What is that very abstract truncated triangle of green? Often it is interpreted as ray of sun reaching across the lawn outside. You can see why poor little Pierre is so attentive. His music teacher literally hovers above him, cold, distant, and aloof. What a wonderful contrast to the other female figure in the painting. While the teacher represents discipline through her rigid rectilinear form, the small bronze nude at the lower left (Decorative Figure, 1908) is virtually all curves. This small sculpture by Matisse is meant to represent the creative spirit while the teacher represents discipline, and like two boxers between rounds, each is in her corner. But wait! Is the teacher really there? Space is so ambiguous that it is hard to tell if there is really a distant room for her to inhabit. In fact, there is not and she is not. This is Matisse’s house in the suburb Issey-les-Moulineaux and this is a wall. The “teacher” is actually a painting by Matisse titled, Woman on a High Stool (Germaine Raynal), o/c, 1914 (MoMA).

Matisse has transformed the original painting in order that Raynal play the part of the strict instructor, Matisse often created variations on themes that he had already treated. So, in fact, Matisse has created a painting of a painting and a painting of a sculpture.
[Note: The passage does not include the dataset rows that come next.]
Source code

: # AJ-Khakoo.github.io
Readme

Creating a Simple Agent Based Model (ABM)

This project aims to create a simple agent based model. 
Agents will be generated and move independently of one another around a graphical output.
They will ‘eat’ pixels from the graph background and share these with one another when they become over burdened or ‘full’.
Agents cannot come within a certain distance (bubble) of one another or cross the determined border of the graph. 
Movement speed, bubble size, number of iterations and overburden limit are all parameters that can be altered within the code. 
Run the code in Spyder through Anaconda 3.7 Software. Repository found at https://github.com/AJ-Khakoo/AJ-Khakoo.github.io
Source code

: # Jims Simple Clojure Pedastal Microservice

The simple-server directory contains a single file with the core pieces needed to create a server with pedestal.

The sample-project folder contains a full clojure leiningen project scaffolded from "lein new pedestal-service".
This suggests that perhaps The Piano Lesson is not only about Pierre and his childhood experiences but more importantly, the act of creation itself. Is Pierre actually a stand in for Henri? After all, music is a common metaphor for the visual arts. Is Matisse then saying that art is the result of both sensual creativity (the sculpture) and strict discipline (the painting)—is the metronome that swings between the two, a mediator? And then what of the odd inclusion of the carved music stand which contains the brand of the piano, “PLEYEL” (which is read backwards as we see it)?

A young man sits at a PLEYEL piano, while an older woman stands behind and instructs him. An older man, possibly the student’s father, sits on the ground smoking and reading. The rear of the room has a large open window. Through this window, there is a fountain, with a female nude statue reclining in the center. A young child sits on a bench in front of the fountain.
Figure 1. Henri Matisse, The Music Lesson, 1917 (The Barnes Foundation, Philadelphia)

As you can see from the later and less abstract painting Music Lesson (figure 1), Matisse has removed everything that is not essential from the 1916 canvas. So why then retain these letters? And why retain the playful swirling wrought iron fence? According to Jack Flam, a leading Matisse scholar and an old instructor of mine (and by the way, not very strict nor rectilinear), Matisse wants us to read the letters from right to left and then continue to read past the music stand by jumping to the curving iron fence which he believes to be an abstract expression or visual equivalent of the music (art) that is being produced.